• **About this task**:
Wherever the word "trainingController" occurs in the lines below, copy the whole line.
**** Available data
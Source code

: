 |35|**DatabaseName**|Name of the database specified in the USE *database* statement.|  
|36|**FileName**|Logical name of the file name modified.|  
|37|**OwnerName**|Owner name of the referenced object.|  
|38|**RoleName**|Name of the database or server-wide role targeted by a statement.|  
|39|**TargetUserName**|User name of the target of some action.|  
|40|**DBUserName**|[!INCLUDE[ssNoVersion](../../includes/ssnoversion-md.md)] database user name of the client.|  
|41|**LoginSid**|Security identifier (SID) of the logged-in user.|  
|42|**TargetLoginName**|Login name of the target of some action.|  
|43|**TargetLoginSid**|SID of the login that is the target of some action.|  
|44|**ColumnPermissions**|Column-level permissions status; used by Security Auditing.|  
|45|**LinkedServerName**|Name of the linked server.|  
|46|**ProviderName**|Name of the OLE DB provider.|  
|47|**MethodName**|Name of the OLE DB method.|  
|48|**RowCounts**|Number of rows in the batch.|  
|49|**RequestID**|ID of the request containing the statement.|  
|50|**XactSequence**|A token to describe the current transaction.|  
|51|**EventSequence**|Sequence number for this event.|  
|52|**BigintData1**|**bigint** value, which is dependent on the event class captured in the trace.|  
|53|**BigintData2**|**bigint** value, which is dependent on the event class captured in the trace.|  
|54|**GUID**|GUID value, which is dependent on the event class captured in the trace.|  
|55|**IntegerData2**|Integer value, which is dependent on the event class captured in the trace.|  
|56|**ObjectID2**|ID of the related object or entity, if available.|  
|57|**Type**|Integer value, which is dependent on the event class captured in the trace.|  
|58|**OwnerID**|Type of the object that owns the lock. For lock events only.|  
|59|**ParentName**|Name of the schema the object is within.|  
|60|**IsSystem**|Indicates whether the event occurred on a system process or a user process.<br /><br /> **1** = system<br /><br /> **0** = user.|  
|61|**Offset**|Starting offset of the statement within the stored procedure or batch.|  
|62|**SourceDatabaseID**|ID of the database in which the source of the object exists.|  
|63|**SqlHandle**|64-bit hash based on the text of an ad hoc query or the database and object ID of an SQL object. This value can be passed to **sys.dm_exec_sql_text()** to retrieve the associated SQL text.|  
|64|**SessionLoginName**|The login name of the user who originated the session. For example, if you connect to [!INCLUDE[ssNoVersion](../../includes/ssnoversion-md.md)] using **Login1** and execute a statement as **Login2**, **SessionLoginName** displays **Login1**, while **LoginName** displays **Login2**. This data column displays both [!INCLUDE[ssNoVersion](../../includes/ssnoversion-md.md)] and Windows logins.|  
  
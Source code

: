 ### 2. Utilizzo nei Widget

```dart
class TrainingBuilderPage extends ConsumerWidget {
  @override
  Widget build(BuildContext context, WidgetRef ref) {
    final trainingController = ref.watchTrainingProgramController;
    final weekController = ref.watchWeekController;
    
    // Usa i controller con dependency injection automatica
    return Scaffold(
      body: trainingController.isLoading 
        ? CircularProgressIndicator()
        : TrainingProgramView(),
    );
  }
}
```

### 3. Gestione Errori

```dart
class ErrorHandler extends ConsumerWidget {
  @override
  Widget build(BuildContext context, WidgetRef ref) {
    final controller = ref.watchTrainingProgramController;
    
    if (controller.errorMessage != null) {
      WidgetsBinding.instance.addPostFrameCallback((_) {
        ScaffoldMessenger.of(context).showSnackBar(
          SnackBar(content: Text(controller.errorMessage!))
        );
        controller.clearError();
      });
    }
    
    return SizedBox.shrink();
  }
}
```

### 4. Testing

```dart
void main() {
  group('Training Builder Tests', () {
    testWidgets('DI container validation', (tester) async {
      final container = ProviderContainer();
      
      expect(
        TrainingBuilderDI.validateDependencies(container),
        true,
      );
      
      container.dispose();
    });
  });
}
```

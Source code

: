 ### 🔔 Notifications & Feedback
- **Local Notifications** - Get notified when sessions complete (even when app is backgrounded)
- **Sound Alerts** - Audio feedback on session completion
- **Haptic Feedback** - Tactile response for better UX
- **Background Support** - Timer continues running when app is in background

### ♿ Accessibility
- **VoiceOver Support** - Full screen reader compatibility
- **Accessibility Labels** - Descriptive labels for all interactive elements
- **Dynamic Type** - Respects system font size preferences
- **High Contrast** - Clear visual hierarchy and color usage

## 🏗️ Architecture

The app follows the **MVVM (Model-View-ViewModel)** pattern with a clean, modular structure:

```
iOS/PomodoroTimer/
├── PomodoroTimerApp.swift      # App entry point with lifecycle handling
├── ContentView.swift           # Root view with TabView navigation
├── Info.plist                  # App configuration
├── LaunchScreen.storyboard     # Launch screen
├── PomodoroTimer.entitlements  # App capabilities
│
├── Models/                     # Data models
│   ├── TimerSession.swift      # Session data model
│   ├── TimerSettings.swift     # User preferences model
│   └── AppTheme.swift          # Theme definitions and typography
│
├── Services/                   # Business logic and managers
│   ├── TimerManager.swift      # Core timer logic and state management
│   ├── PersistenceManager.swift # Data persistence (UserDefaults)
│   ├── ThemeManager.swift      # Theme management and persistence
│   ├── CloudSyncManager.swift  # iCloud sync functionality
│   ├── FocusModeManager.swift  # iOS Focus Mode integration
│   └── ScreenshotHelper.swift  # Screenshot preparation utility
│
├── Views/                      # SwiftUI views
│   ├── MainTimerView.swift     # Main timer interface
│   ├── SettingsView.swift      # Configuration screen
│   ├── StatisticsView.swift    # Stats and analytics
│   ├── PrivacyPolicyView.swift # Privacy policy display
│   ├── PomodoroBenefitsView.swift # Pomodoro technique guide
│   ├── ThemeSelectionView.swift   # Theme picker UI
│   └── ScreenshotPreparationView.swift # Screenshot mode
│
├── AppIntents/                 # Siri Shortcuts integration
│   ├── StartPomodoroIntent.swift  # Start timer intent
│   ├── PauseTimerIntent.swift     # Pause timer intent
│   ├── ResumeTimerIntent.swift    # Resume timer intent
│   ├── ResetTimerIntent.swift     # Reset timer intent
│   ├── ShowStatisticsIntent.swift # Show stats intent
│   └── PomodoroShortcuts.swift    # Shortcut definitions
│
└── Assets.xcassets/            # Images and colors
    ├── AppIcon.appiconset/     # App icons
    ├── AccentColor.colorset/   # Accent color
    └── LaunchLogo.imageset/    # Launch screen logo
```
********
• **Result below**:
    final trainingController = ref.watchTrainingProgramController;
      body: trainingController.isLoading 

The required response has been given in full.